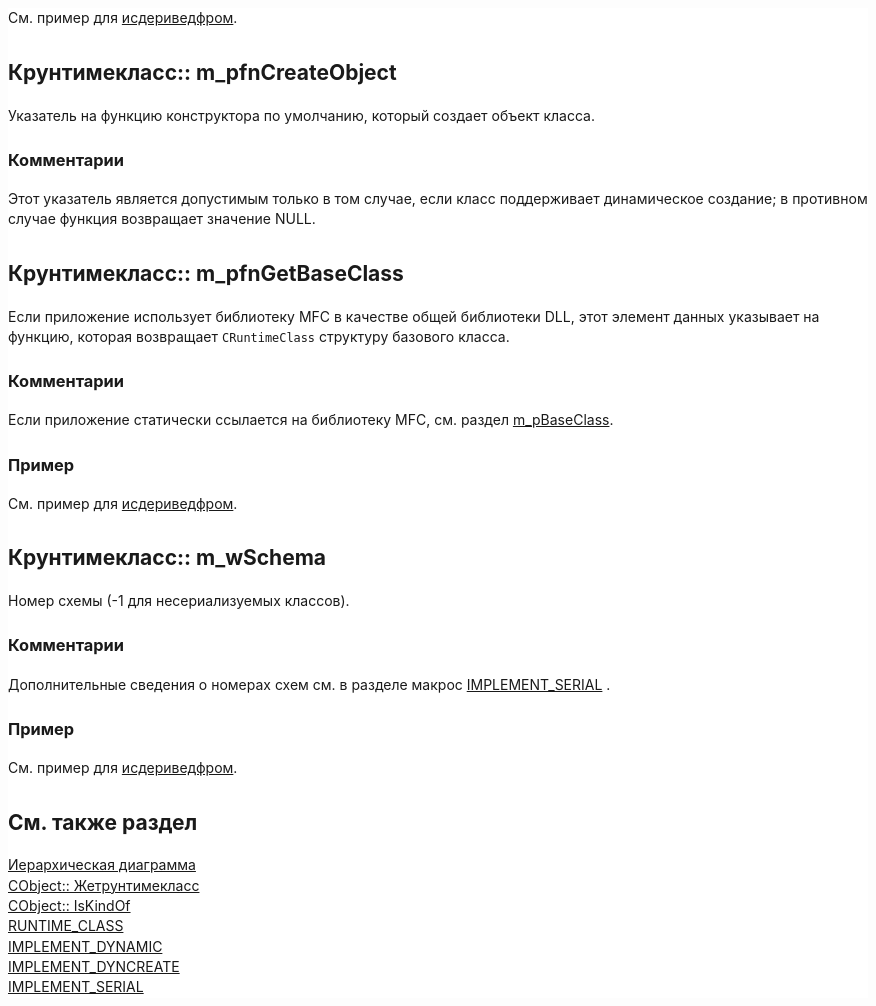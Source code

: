   См. пример для [исдериведфром](#isderivedfrom).

## <a name="cruntimeclassm_pfncreateobject"></a><a name="m_pfncreateobject"></a> Крунтимекласс:: m_pfnCreateObject

Указатель на функцию конструктора по умолчанию, который создает объект класса.

### <a name="remarks"></a>Комментарии

Этот указатель является допустимым только в том случае, если класс поддерживает динамическое создание; в противном случае функция возвращает значение NULL.

## <a name="cruntimeclassm_pfngetbaseclass"></a><a name="m_pfngetbaseclass"></a> Крунтимекласс:: m_pfnGetBaseClass

Если приложение использует библиотеку MFC в качестве общей библиотеки DLL, этот элемент данных указывает на функцию, которая возвращает `CRuntimeClass` структуру базового класса.

### <a name="remarks"></a>Комментарии

Если приложение статически ссылается на библиотеку MFC, см. раздел [m_pBaseClass](#m_pbaseclass).

### <a name="example"></a>Пример

  См. пример для [исдериведфром](#isderivedfrom).

## <a name="cruntimeclassm_wschema"></a><a name="m_wschema"></a> Крунтимекласс:: m_wSchema

Номер схемы (-1 для несериализуемых классов).

### <a name="remarks"></a>Комментарии

Дополнительные сведения о номерах схем см. в разделе макрос [IMPLEMENT_SERIAL](run-time-object-model-services.md#implement_serial) .

### <a name="example"></a>Пример

  См. пример для [исдериведфром](#isderivedfrom).

## <a name="see-also"></a>См. также раздел

[Иерархическая диаграмма](../../mfc/hierarchy-chart.md)<br/>
[CObject:: Жетрунтимекласс](../../mfc/reference/cobject-class.md#getruntimeclass)<br/>
[CObject:: IsKindOf](../../mfc/reference/cobject-class.md#iskindof)<br/>
[RUNTIME_CLASS](run-time-object-model-services.md#runtime_class)<br/>
[IMPLEMENT_DYNAMIC](run-time-object-model-services.md#implement_dynamic)<br/>
[IMPLEMENT_DYNCREATE](run-time-object-model-services.md#implement_dyncreate)<br/>
[IMPLEMENT_SERIAL](run-time-object-model-services.md#implement_serial)
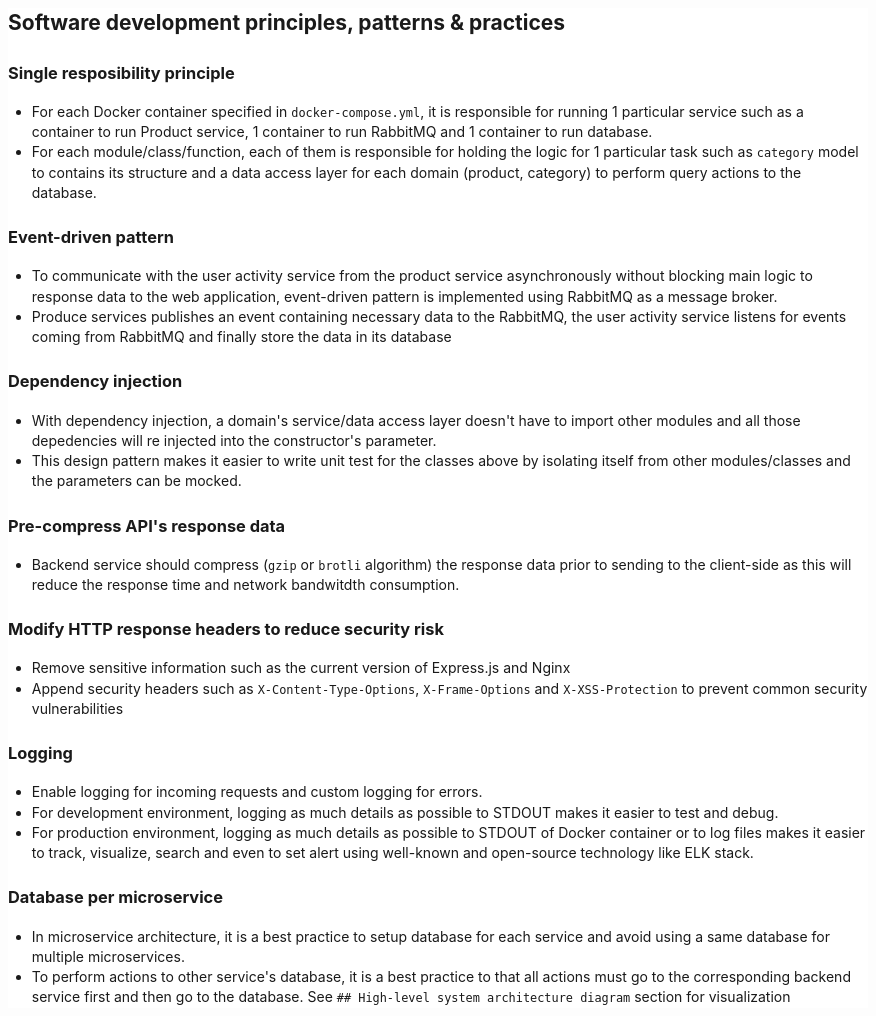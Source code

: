 ## Software development principles, patterns & practices

### Single resposibility principle

- For each Docker container specified in `docker-compose.yml`, it is responsible for running 1 particular service such as a container to run Product service, 1 container to run RabbitMQ and 1 container to run database.
- For each module/class/function, each of them is responsible for holding the logic for 1 particular task such as `category` model to contains its structure and a data access layer for each domain (product, category) to perform query actions to the database.

### Event-driven pattern

- To communicate with the user activity service from the product service asynchronously without blocking main logic to response data to the web application, event-driven pattern is implemented using RabbitMQ as a message broker.
- Produce services publishes an event containing necessary data to the RabbitMQ, the user activity service listens for events coming from RabbitMQ and finally store the data in its database

### Dependency injection

- With dependency injection, a domain's service/data access layer doesn't have to import other modules and all those depedencies will re injected into the constructor's parameter.
- This design pattern makes it easier to write unit test for the classes above by isolating itself from other modules/classes and the parameters can be mocked.

### Pre-compress API's response data

- Backend service should compress (`gzip` or `brotli` algorithm) the response data prior to sending to the client-side as this will reduce the response time and network bandwitdth consumption.

### Modify HTTP response headers to reduce security risk

- Remove sensitive information such as the current version of Express.js and Nginx
- Append security headers such as `X-Content-Type-Options`, `X-Frame-Options` and `X-XSS-Protection` to prevent common security vulnerabilities

### Logging

- Enable logging for incoming requests and custom logging for errors.
- For development environment, logging as much details as possible to STDOUT makes it easier to test and debug.
- For production environment, logging as much details as possible to STDOUT of Docker container or to log files makes it easier to track, visualize, search and even to set alert using well-known and open-source technology like ELK stack.

### Database per microservice

- In microservice architecture, it is a best practice to setup database for each service and avoid using a same database for multiple microservices.
- To perform actions to other service's database, it is a best practice to that all actions must go to the corresponding backend service first and then go to the database. See `## High-level system architecture diagram` section for visualization
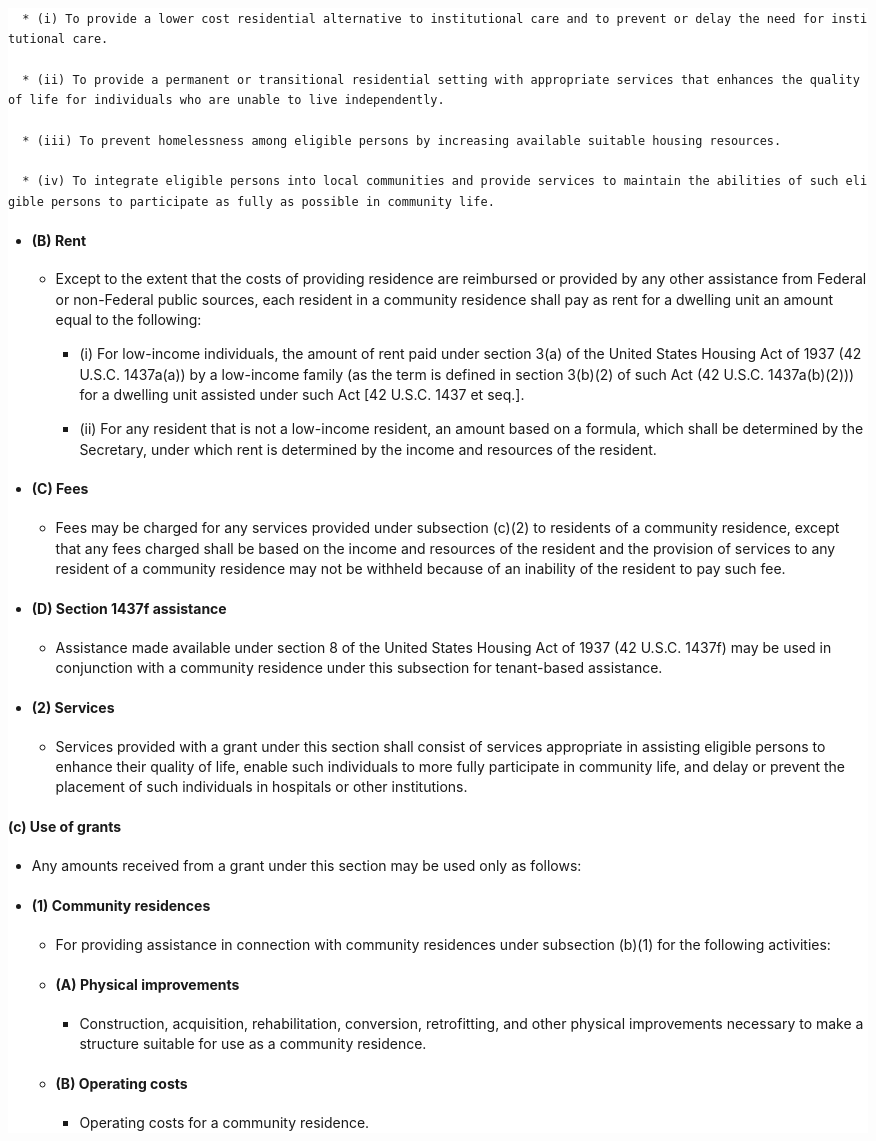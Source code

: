       * (i) To provide a lower cost residential alternative to institutional care and to prevent or delay the need for institutional care.

      * (ii) To provide a permanent or transitional residential setting with appropriate services that enhances the quality of life for individuals who are unable to live independently.

      * (iii) To prevent homelessness among eligible persons by increasing available suitable housing resources.

      * (iv) To integrate eligible persons into local communities and provide services to maintain the abilities of such eligible persons to participate as fully as possible in community life.

  * #### (B) Rent
    * Except to the extent that the costs of providing residence are reimbursed or provided by any other assistance from Federal or non-Federal public sources, each resident in a community residence shall pay as rent for a dwelling unit an amount equal to the following:

      * (i) For low-income individuals, the amount of rent paid under section 3(a) of the United States Housing Act of 1937 (42 U.S.C. 1437a(a)) by a low-income family (as the term is defined in section 3(b)(2) of such Act (42 U.S.C. 1437a(b)(2))) for a dwelling unit assisted under such Act [42 U.S.C. 1437 et seq.].

      * (ii) For any resident that is not a low-income resident, an amount based on a formula, which shall be determined by the Secretary, under which rent is determined by the income and resources of the resident.

  * #### (C) Fees
    * Fees may be charged for any services provided under subsection (c)(2) to residents of a community residence, except that any fees charged shall be based on the income and resources of the resident and the provision of services to any resident of a community residence may not be withheld because of an inability of the resident to pay such fee.

  * #### (D) Section 1437f assistance
    * Assistance made available under section 8 of the United States Housing Act of 1937 (42 U.S.C. 1437f) may be used in conjunction with a community residence under this subsection for tenant-based assistance.

* #### (2) Services
  * Services provided with a grant under this section shall consist of services appropriate in assisting eligible persons to enhance their quality of life, enable such individuals to more fully participate in community life, and delay or prevent the placement of such individuals in hospitals or other institutions.

#### (c) Use of grants
* Any amounts received from a grant under this section may be used only as follows:

* #### (1) Community residences
  * For providing assistance in connection with community residences under subsection (b)(1) for the following activities:

  * #### (A) Physical improvements
    * Construction, acquisition, rehabilitation, conversion, retrofitting, and other physical improvements necessary to make a structure suitable for use as a community residence.

  * #### (B) Operating costs
    * Operating costs for a community residence.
++++++++++++++++++++
Search term "приложение": return each line of the data that contains it.

Если приложение использует библиотеку MFC в качестве общей библиотеки DLL, этот элемент данных указывает на функцию, которая возвращает `CRuntimeClass` структуру базового класса.
Если приложение статически ссылается на библиотеку MFC, см. раздел [m_pBaseClass](#m_pbaseclass).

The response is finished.